Our geocritical project is therefore only partly an attempt to understand and communicate the geographies of Jones’s stories. We have also worked to discover and share more broadly the kinds of information that digital mapping reveals and obscures. We started our exploration of geocriticism with a Rachel Buurma’s wonderful assignment that uses Stanford’s NER, a dictionary of place names, to identify locations within a given text. We saw that the NER is a flawed but powerful tool for finding locations within a text whose locations might appear on a globe or a map of a nation. When we applied the NER-based method to Jones’s writing, however, we found that it was almost entirely useless in the face of Jones’s technique: the names of streets whose geographies depend on local context, the characters named after places (Georgia), the places named after people (most of all Washington), the places named after other places (the corner of New York and New Jersey), and so forth.
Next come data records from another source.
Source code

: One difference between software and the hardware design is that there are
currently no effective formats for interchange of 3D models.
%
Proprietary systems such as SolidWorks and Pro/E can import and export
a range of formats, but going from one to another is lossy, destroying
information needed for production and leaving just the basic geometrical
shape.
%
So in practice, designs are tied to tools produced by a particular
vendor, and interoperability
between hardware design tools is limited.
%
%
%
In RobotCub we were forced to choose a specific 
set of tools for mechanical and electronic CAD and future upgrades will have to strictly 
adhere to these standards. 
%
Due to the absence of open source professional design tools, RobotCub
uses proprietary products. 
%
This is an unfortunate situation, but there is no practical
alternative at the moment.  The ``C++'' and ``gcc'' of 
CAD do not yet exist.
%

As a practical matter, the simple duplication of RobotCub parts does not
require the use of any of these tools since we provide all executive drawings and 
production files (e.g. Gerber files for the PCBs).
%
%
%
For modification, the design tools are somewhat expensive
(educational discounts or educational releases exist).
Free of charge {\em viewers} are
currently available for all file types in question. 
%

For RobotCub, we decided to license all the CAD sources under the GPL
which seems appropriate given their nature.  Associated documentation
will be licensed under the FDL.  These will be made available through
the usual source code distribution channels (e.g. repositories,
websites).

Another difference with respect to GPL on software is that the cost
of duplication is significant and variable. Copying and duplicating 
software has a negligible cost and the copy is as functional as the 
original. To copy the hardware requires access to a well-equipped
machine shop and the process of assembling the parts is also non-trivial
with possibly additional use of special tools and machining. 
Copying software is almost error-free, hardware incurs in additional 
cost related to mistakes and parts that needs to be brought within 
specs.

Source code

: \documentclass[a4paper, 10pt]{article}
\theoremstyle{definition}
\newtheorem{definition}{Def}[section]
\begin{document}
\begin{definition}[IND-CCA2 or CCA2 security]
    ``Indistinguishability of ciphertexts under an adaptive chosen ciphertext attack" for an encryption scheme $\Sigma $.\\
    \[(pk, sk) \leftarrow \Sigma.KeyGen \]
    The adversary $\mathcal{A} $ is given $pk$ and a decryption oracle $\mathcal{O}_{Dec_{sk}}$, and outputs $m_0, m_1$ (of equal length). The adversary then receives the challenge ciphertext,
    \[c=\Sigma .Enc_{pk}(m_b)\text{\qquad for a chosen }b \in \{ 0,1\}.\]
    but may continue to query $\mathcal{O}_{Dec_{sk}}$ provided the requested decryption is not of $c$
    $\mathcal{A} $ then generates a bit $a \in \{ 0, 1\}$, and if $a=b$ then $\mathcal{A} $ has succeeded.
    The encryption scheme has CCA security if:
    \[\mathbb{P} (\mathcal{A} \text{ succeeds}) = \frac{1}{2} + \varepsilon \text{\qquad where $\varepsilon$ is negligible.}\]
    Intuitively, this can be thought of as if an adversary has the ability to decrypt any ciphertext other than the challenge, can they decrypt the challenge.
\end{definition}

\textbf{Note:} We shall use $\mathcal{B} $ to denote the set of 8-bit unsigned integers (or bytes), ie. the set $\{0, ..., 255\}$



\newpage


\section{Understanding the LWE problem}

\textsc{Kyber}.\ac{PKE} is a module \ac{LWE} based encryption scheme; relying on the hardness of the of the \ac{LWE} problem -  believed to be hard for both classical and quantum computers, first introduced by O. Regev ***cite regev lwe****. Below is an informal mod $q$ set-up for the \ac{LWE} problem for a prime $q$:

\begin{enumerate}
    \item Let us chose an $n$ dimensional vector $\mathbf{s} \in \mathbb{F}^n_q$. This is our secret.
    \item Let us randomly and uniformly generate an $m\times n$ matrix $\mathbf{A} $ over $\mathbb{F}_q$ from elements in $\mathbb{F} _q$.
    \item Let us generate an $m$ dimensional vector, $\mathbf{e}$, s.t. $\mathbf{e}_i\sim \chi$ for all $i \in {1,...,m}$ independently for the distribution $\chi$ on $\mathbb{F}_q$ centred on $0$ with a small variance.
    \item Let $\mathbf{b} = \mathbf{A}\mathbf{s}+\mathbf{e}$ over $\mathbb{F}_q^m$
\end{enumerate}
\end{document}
By moving through the text line by line to gather geographical data, we could eliminate some of those ambiguities and restore some of the missing context, and we did that. However, our method too has its potential for mistakes and variations in judgment, and some limits are solid. For instance, we found that geography of the stories becomes visible primarily in movement and in explanation to outsiders, “A Dark Night”–a story whose characters remain still and who refer to places by insiders’ names such as “Beatrice Atwell’s apartment” or “my daddy’s porch”–does not give even the most attentive geographers anything to locate on a map. And even that point leaves aside the deeper difficulties entailed in the more fundamental ambiguity of signification: if two different characters (or two different people) speak of returning to Washington or going home, for example, they might attach deeply different associations and geographies to that name.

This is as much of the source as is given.